L’Union sociale pour l’habitat (USH) a exprimé de fortes réserves et craint que cela aboutisse à « la remise en cause du modèle français du logement social, reconnu pour ses résultats en matière de cohésion sociale et territoriale. Elle alerte sur le risque d’un cadre réglementaire à la fois plus complexe et potentiellement inapplicable, là où simplicité, lisibilité et sécurité juridique sont indispensables pour faire face à l’urgence ».
L’urgence, tout est dit en un seul mot.
L’appel du DAL : « Pour Noël, je voudrais… l’application de la loi de réquisition »
A Saint-Denis et Plaine Commune, la crise du logement cher bat son plein et fait de nombreuses victimes. Dans certains quartiers, un logement sur 5 est insalubre, au détriment de la santé et la sécurité des habitants et :
– les marchands de sommeil et les propriétaires qui ne respectent pas les lois prolifèrent.
– les prix des charges et des loyers s’envolent, même en logement social.
– le nombre d’expulsions explose, aggravé par les effets de la loi Kasbarian-Bergé.
– le 115 de Seine-Saint-Denis est saturé et moins d’une personne sur 100 qui demande est hébergée chaque jour.
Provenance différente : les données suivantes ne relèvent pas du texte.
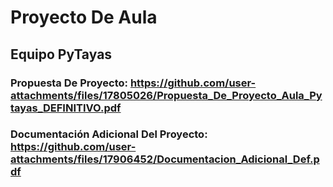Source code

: # __Proyecto De Aula__
## Equipo PyTayas

### Propuesta De Proyecto: https://github.com/user-attachments/files/17805026/Propuesta_De_Proyecto_Aula_Pytayas_DEFINITIVO.pdf
### Documentación Adicional Del Proyecto: https://github.com/user-attachments/files/17906452/Documentacion_Adicional_Def.pdf

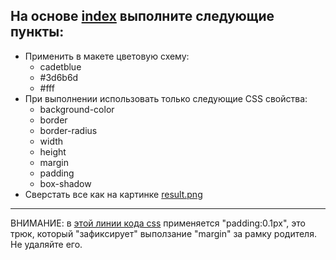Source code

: ## На основе [index](./index.html) выполните следующие пункты:

* Применить в макете цветовую схему:
  *  cadetblue
  *  #3d6b6d
  *  #fff
* При выполнении использовать только следующие CSS свойства:
  *  background-color
  *  border
  *  border-radius
  *  width
  *  height
  *  margin
  *  padding
  *  box-shadow
* Сверстать все как на картинке [result.png](./result.png)
  
---
ВНИМАНИЕ: в [этой линии кода css](./index.html#L14) применяется "padding:0.1px", это трюк, который "зафиксирует" выползание "margin" за рамку родителя. Не удаляйте его.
– 35 000 personnes attendent un logement social à Plaine Commune. Les démolitions de logements sociaux et les relogements que cela implique, diminuent l’offre de logements aux milliers de demandeurs. Les logements HLM ne sont pas entretenus par les bailleurs comme ils le devraient.
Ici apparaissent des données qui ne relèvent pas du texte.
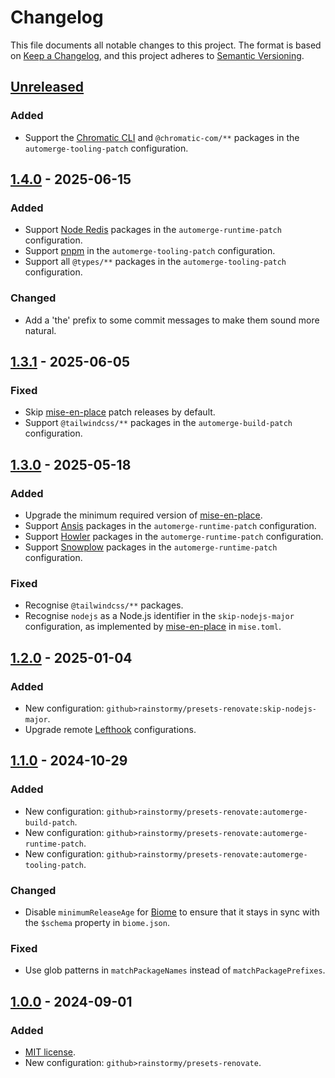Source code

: # Changelog

This file documents all notable changes to this project. The format is based
on [Keep a Changelog](https://keepachangelog.com/en/1.1.0), and this project
adheres to [Semantic Versioning](https://semver.org/spec/v2.0.0.html).

## [Unreleased]
### Added
- Support the [Chromatic CLI](https://www.chromatic.com/docs/cli/) and
  `@chromatic-com/**` packages in the `automerge-tooling-patch` configuration.

## [1.4.0] - 2025-06-15
### Added
- Support [Node Redis](https://redis.js.org) packages in the
  `automerge-runtime-patch` configuration.
- Support [pnpm](https://pnpm.io) in the `automerge-tooling-patch`
  configuration.
- Support all `@types/**` packages in the `automerge-tooling-patch`
  configuration.

### Changed
- Add a 'the' prefix to some commit messages to make them sound more natural.

## [1.3.1] - 2025-06-05
### Fixed
- Skip [mise-en-place](https://mise.jdx.dev) patch releases by default.
- Support `@tailwindcss/**` packages in the `automerge-build-patch`
  configuration.

## [1.3.0] - 2025-05-18
### Added
- Upgrade the minimum required version of [mise-en-place](https://mise.jdx.dev).
- Support [Ansis](https://github.com/webdiscus/ansis) packages in the
  `automerge-runtime-patch` configuration.
- Support [Howler](https://howlerjs.com) packages in the
  `automerge-runtime-patch` configuration.
- Support [Snowplow](https://docs.snowplow.io) packages in the
  `automerge-runtime-patch` configuration.

### Fixed
- Recognise `@tailwindcss/**` packages.
- Recognise `nodejs` as a Node.js identifier in the `skip-nodejs-major`
  configuration, as implemented by [mise-en-place](https://mise.jdx.dev) in
  `mise.toml`.

## [1.2.0] - 2025-01-04
### Added
- New configuration: `github>rainstormy/presets-renovate:skip-nodejs-major`.
- Upgrade remote [Lefthook](https://lefthook.dev) configurations.

## [1.1.0] - 2024-10-29
### Added
- New configuration: `github>rainstormy/presets-renovate:automerge-build-patch`.
- New configuration:
  `github>rainstormy/presets-renovate:automerge-runtime-patch`.
- New configuration:
  `github>rainstormy/presets-renovate:automerge-tooling-patch`.

### Changed
- Disable `minimumReleaseAge` for [Biome](https://biomejs.dev) to ensure that it
  stays in sync with the `$schema` property in `biome.json`.

### Fixed
- Use glob patterns in `matchPackageNames` instead of `matchPackagePrefixes`.

## [1.0.0] - 2024-09-01
### Added
- [MIT license](https://choosealicense.com/licenses/mit).
- New configuration: `github>rainstormy/presets-renovate`.

[unreleased]: https://github.com/rainstormy/presets-renovate/compare/v1.4.0...HEAD
[1.4.0]: https://github.com/rainstormy/presets-renovate/compare/v1.3.1...v1.4.0
[1.3.1]: https://github.com/rainstormy/presets-renovate/compare/v1.3.0...v1.3.1
[1.3.0]: https://github.com/rainstormy/presets-renovate/compare/v1.2.0...v1.3.0
[1.2.0]: https://github.com/rainstormy/presets-renovate/compare/v1.1.0...v1.2.0
[1.1.0]: https://github.com/rainstormy/presets-renovate/compare/v1.0.0...v1.1.0
[1.0.0]: https://github.com/rainstormy/presets-renovate/releases/tag/v1.0.0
Pourtant, à côté de ça, la spéculation et les profits sur l’immobilier et le logement vont bon train ! Des immeubles et étages de bureaux entiers sont laissés vides pendant que des familles vivent dehors...
Une loi existe ! La loi de réquisition permet aux Préfectures et mairies de réquisitionner des logements, bâtiments, immeubles de bureaux vides pour y loger les sans abris, mal logés ou familles ou personnes menacées d’expulsion.
Il est temps que ça cesse, soyons nombreux-ses, mercredi prochain, pour déposer des demandes de réquisition à la sous-préfecture !
La loi de réquisition, c’est quoi ? Il s’agit d’une mesure temporaire, prévue par la loi, qui oblige les propriétaires de logements ou locaux vides depuis au minimum six mois à les mettre à disposition de personnes sans-abri, menacées d’expulsion ou mal-logées.
Le propriétaire est indemnisé et le bien est entretenu pendant la durée de la réquisition (de un an à plusieurs années). À la fin, le logement ou le local lui est rendu. Il ne s’agit ni d’une expropriation, ni d’une confiscation, mais d’une limitation du droit d’usage et d’une solution d’urgence face à la grave crise du logement que nous traversons.
Suite aux mobilisations, elle a été appliquée en 1996 par le gouvernement de Jacques Chirac et en 2009 par Didier Paillard, maire de St Denis.